#### The problem:
Nothing but the pictures may be left out. Restate the rest of the entries word for word.

##### Recorded information #####

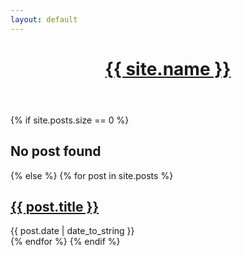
 ```yaml
---
layout: default
---
```

<header class="masthead">
  <h1 class="masthead-title">
    <a href="{{ site.baseurl }}/">{{ site.name }}</a>
  </h1>
</header>
<div class="content list">
{% if site.posts.size == 0 %}
  <h2>No post found</h2>
{% else %}
  {% for post in site.posts %}
  <div class="row">
    <div class="list-item">
      <h2 class="list-post-title">
        <a href="{{ site.baseurl }}{{ post.url }}">{{ post.title }}</a>
      </h2>
      <div class="list-post-date">
        <time>{{ post.date | date_to_string }}</time>
      </div>
    </div>
  </div>
{% endfor %}
{% endif %}
</div>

#####

#### Solution to this problem:
 ```yaml
---
layout: default
---
```

<header class="masthead">
  <h1 class="masthead-title">
    <a href="{{ site.baseurl }}/">{{ site.name }}</a>
  </h1>
</header>
<div class="content list">
{% if site.posts.size == 0 %}
  <h2>No post found</h2>
{% else %}
  {% for post in site.posts %}
  <div class="row">
    <div class="list-item">
      <h2 class="list-post-title">
        <a href="{{ site.baseurl }}{{ post.url }}">{{ post.title }}</a>
      </h2>
      <div class="list-post-date">
        <time>{{ post.date | date_to_string }}</time>
      </div>
    </div>
  </div>
{% endfor %}
{% endif %}
</div>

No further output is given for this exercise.